What you are asked to do:
Of all the lines in the entries, how many carry the word "error"? The reply is that number and no more.

── Data extracts

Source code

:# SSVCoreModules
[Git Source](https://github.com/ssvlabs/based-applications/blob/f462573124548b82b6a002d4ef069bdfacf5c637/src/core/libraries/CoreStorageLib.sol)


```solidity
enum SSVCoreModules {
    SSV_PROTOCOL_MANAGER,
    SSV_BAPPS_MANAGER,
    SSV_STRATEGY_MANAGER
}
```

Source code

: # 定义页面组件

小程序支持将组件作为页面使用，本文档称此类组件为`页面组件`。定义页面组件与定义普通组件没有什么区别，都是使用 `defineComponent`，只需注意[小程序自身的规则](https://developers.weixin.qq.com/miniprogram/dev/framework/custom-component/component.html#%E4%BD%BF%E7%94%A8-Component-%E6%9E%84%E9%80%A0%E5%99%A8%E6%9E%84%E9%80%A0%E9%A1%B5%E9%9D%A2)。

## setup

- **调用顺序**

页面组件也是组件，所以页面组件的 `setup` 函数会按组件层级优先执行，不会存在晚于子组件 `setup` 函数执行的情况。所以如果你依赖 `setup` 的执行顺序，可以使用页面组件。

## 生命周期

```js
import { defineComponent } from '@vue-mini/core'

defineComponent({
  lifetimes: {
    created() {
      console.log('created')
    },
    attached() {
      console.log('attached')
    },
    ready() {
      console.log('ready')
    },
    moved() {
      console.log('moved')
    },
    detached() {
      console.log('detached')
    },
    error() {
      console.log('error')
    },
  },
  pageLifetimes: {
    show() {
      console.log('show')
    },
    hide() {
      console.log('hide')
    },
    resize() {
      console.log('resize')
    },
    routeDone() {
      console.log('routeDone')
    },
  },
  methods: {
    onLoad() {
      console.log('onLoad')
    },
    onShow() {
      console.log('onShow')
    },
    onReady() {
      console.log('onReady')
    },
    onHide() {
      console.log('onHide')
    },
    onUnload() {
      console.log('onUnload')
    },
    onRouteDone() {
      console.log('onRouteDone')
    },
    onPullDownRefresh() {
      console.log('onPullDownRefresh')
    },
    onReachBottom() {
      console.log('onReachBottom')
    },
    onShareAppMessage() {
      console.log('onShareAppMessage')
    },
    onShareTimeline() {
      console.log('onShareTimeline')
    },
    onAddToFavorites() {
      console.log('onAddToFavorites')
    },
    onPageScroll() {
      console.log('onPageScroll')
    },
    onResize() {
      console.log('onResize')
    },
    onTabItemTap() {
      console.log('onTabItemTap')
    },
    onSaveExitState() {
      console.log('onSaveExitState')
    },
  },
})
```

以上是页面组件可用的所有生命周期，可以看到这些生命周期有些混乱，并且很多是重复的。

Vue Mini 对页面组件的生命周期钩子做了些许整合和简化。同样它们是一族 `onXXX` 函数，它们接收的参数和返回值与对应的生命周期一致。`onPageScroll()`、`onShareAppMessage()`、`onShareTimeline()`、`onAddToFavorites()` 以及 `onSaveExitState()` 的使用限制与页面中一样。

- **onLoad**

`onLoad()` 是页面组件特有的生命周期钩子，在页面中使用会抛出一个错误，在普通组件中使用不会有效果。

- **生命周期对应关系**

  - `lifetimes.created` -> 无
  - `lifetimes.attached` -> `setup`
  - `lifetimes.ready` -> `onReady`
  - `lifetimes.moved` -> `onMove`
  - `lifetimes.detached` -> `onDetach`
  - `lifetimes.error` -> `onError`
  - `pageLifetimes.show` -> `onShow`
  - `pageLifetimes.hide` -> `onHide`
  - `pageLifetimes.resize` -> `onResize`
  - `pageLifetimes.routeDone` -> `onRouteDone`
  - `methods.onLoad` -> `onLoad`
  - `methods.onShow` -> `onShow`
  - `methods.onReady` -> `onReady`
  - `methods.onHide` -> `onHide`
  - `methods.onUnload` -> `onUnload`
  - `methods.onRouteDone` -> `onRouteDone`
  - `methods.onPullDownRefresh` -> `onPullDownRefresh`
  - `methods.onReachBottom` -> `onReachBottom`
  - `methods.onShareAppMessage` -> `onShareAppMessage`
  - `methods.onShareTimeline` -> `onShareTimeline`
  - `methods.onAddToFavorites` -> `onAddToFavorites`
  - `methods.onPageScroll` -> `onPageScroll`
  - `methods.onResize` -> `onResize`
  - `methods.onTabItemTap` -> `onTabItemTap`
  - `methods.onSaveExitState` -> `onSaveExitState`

────

Response:
3